## What is needed
Work out how many lines of the material contain the string "enumerate". Respond with the number only.

## Data shown
———

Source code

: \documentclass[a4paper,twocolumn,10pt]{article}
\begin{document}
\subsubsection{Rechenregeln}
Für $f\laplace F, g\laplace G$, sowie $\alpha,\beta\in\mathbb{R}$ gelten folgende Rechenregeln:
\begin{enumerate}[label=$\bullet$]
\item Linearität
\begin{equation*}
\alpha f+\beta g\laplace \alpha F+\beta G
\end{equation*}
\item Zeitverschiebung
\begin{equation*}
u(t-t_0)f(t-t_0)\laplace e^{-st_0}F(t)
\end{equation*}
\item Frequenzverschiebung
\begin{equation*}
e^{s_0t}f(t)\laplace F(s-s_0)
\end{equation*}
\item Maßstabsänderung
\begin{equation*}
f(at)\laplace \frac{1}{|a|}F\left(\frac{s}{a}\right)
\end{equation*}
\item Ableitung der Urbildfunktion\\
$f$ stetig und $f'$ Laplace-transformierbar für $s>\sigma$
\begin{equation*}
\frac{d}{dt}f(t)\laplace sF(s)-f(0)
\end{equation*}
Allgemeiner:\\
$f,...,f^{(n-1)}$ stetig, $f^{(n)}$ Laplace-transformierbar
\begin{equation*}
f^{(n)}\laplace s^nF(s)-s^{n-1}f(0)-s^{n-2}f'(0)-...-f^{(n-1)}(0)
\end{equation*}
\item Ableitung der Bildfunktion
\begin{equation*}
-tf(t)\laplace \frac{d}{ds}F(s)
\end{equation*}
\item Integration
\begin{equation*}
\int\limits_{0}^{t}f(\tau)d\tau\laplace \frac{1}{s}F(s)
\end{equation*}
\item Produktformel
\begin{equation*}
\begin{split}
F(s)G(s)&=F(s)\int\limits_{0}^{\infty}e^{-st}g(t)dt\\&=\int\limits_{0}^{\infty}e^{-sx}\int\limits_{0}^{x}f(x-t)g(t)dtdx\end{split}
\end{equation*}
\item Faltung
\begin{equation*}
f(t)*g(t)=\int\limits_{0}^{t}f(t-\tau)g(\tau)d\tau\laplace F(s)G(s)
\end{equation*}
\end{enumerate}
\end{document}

———

## Response to the task
2